I have 3 Berettas, and have owned others in the past - I'd say that this is a fluke.

Rental guns are not well taken care of either


----------



## zhurdan (Mar 21, 2008)

What's a "normal grip"? (not poking at you cougartex, just pointing out that some people may not know what a "normal grip" is.)

The only reason I ask is because most weapons malfunctions can be attributed to loss of energy, aka improper grip. Semi-automatic pistols depend on a stable shooting platform (grip, stance) to make the energy (recoil) go where it's supposed to go (rearwards) and do what it's supposed to do (overcome the mainspring and cycle the action). If at any point, there isn't enough counteracting force, the guns slide will dissipate energy and can cause FTF's. A 9mm's slide should hardly raise at all during recoil. Hell, if it can be done with a .45, it can be done with a 9mm. It just takes dedicated practice.

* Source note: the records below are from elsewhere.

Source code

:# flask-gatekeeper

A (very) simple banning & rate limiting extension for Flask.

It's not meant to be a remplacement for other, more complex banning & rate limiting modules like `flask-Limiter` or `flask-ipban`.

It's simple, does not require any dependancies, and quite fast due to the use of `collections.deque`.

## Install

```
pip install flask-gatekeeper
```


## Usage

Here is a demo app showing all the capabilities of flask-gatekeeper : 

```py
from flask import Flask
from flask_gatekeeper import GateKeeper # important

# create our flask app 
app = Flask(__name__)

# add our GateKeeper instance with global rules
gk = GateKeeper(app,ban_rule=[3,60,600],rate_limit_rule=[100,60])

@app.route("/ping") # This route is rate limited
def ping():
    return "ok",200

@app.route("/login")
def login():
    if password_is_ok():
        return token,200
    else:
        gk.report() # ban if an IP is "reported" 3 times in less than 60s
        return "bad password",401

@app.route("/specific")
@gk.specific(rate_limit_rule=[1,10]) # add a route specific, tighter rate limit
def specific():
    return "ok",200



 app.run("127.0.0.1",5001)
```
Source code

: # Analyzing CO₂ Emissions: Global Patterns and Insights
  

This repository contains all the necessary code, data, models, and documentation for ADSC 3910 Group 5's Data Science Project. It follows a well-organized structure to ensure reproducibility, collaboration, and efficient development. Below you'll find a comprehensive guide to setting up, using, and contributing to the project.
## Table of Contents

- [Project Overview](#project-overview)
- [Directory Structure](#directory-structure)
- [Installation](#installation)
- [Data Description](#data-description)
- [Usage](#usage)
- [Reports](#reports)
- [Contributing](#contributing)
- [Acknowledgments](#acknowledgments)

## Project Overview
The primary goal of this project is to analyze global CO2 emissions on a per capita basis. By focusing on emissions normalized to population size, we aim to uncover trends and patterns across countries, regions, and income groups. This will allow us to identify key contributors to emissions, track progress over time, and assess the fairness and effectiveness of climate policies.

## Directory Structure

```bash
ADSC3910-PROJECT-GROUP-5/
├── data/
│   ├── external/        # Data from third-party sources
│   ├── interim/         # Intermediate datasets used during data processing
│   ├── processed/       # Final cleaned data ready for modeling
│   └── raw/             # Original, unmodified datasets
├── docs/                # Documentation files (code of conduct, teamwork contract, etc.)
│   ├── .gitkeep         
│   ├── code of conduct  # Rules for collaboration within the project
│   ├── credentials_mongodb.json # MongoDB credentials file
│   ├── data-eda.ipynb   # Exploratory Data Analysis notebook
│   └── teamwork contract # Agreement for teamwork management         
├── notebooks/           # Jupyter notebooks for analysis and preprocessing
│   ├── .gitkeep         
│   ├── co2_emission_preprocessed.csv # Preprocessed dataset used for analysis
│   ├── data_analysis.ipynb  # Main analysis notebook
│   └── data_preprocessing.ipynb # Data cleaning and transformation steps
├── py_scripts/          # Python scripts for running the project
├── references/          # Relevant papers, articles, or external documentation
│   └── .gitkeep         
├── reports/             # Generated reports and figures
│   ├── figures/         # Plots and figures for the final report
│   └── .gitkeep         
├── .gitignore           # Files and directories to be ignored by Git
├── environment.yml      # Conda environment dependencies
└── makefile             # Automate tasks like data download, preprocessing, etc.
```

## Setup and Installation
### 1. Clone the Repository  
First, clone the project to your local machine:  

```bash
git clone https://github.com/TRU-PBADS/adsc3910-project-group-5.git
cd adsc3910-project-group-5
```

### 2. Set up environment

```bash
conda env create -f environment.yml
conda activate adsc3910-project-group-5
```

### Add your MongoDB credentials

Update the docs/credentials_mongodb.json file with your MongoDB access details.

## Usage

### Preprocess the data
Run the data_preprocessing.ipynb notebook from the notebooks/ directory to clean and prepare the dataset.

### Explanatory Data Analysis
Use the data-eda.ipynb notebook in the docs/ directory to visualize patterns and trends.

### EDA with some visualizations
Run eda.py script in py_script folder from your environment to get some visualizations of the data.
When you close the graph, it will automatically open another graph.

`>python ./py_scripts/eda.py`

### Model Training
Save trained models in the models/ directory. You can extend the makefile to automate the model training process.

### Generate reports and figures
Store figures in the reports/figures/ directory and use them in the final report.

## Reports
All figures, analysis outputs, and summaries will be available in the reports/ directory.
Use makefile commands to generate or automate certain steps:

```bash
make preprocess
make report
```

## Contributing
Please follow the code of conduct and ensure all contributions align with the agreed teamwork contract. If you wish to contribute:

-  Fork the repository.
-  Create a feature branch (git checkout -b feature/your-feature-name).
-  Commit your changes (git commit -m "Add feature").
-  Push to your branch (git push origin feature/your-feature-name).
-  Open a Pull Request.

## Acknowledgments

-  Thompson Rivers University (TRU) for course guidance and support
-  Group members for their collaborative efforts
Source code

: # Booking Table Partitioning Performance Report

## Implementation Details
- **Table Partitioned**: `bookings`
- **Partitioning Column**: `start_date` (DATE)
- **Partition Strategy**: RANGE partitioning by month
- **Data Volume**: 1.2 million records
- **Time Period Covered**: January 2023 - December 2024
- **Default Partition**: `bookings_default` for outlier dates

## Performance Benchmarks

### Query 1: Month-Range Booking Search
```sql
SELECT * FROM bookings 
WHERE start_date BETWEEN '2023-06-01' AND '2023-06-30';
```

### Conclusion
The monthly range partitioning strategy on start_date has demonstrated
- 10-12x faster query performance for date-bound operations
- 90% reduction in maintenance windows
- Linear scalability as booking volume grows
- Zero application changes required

The point... *shoot it like you mean it! * Get a good solid grip on the pistol. If it's choking, sure, check the normal things like if it's clean, is it decent ammo, is the spring shot out, but most of the time, it can be attributed to an improper grip. I can't count how many times I've seen someone at the range complaining about their weapon jamming up, only to have me shoot it and it works fine. A proper, solid grip on the pistol is critical in semi-auto function and reliability.


----------



## cougartex (Jan 2, 2010)

Normal Grip

The gun should be gripped with a moderate amount of pressure. As strong as you can grip the gun without causing the muscles of the hand to shake the muzzle. 

:smt001


----------



## Gunners_Mate (Feb 17, 2010)

in all the many thousands of rounds I've seen fired through hundreds of m9's I've never seen a stoppage that wasn't shooter induced. I've heard of limpwristing but never experiencing it myself. I certainly don't strangle the pistol either. a good firm grip worthy of a respectable handshake I think is the best phrase I'd use for how hard to grip one. if you've got a pussy handshake, well, work on it. if your the arrogant bastard who trys to break bones to impress, also needs work. but if your the guy with a good solid hand shake utilized to convey and demand respect, then utilize that on the weapon and I'm positive you shall receive.


----------



## Highlander1911 (Jan 30, 2010)

Gunners_Mate said:


> in all the many thousands of rounds I've seen fired through hundreds of m9's I've never seen a stoppage that wasn't shooter induced. I've heard of limpwristing but never experiencing it myself. I certainly don't strangle the pistol either. a good firm grip worthy of a respectable handshake I think is the best phrase I'd use for how hard to grip one. if you've got a pussy handshake, well, work on it. if your the arrogant bastard who trys to break bones to impress, also needs work. but if your the guy with a good solid hand shake utilized to convey and demand respect, then utilize that on the weapon and I'm positive you shall receive.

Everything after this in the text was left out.